Each Wednesday from January 9 – December 18, 2019, Long and Short Reviews is hosting a weekly blog hop.

Blogging is a fun way to meet people and get to know them. We’re offering a weekly “prompt” for authors, non-authors, bookish folks and others to share something weekly and gain new friends and visitors to the blog. There’s no pressure to write something every week (though it should be fun and a challenge), but we do ask that if you do post something, you share your link on the weekly post we’ll put up at our site (it will be the top post on the home page each Wednesday morning) — the link list will be open for new links for 48 hours. Other bloggers will also share their links and you can hop over and see what they have to share.

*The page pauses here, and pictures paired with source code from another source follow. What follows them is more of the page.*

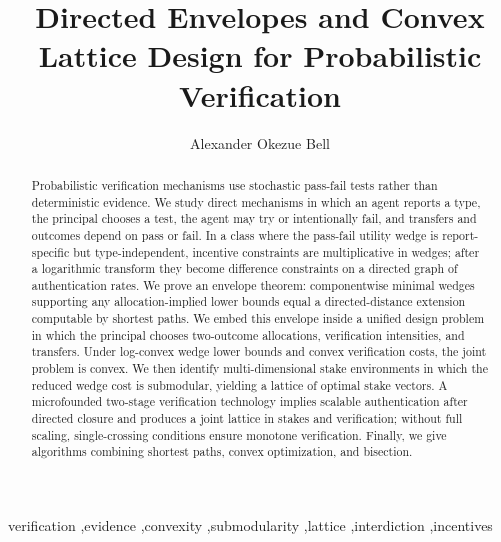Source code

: \documentclass[final,3p,times]{elsarticle}
\theoremstyle{plain}
\theoremstyle{definition}
\newcommand{\1}{\mathbbm{1}}
\begin{document}
\begin{frontmatter}

\title{Directed Envelopes and Convex Lattice Design for Probabilistic Verification}

\author[aff1]{Alexander Okezue Bell}
\address[aff1]{Department of Mathematics, Stanford University, Stanford, CA US}

\begin{abstract}
Probabilistic verification mechanisms use stochastic pass-fail tests rather than deterministic evidence. We study direct mechanisms in which an agent reports a type, the principal chooses a test, the agent may try or intentionally fail, and transfers and outcomes depend on pass or fail. In a class where the pass-fail utility wedge is report-specific but type-independent, incentive constraints are multiplicative in wedges; after a logarithmic transform they become difference constraints on a directed graph of authentication rates. We prove an envelope theorem: componentwise minimal wedges supporting any allocation-implied lower bounds equal a directed-distance extension computable by shortest paths. We embed this envelope inside a unified design problem in which the principal chooses two-outcome allocations, verification intensities, and transfers. Under log-convex wedge lower bounds and convex verification costs, the joint problem is convex. We then identify multi-dimensional stake environments in which the reduced wedge cost is submodular, yielding a lattice of optimal stake vectors. A microfounded two-stage verification technology implies scalable authentication after directed closure and produces a joint lattice in stakes and verification; without full scaling, single-crossing conditions ensure monotone verification. Finally, we give algorithms combining shortest paths, convex optimization, and bisection.
\end{abstract}

\begin{keyword}
verification \sep evidence \sep convexity \sep submodularity \sep lattice \sep interdiction \sep incentives
\end{keyword}


\end{frontmatter}
\end{document}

February 20th – What To Read To Learn About X

I’ve missed a couple weeks of this, but I’m doing these weekly blog challenges kind of casually so it’s not a big deal. I’m back today to answer this week’s question, though!

Since I’m a writer it would be easy to list books that help you learn about writing, but most writers probably already have a list of those, or can easily find them anywhere on the internet. I tried to come up with something more unique. It does, however, pertain to writing–specifically, writing about places you’ve never visited.

To learn more about (most) any place in the world–especially places you’ve never actually seen–read Google Maps!

More precisely, use the ‘Street View’ mode on Google Maps wherever it’s available: and it’s available far more widely than you can imagine. Even some of the most remote, barely-traveled places on earth have been photographed and mapped by it. I’ve used it countless times to get a feel for, or details about, places that I haven’t actually seen in person. It’s one of my best-used tools when creating settings for my books. Even for places where I have been (like Chicago in multiple books I’ve written), it helps in areas that I haven’t visited, or that I don’t remember clearly. I tend to be a writer who likes to keep settings close to what they are in the real world, so it’s something I rely on a lot. It makes it so I don’t have to always write about places I know, or places I make up.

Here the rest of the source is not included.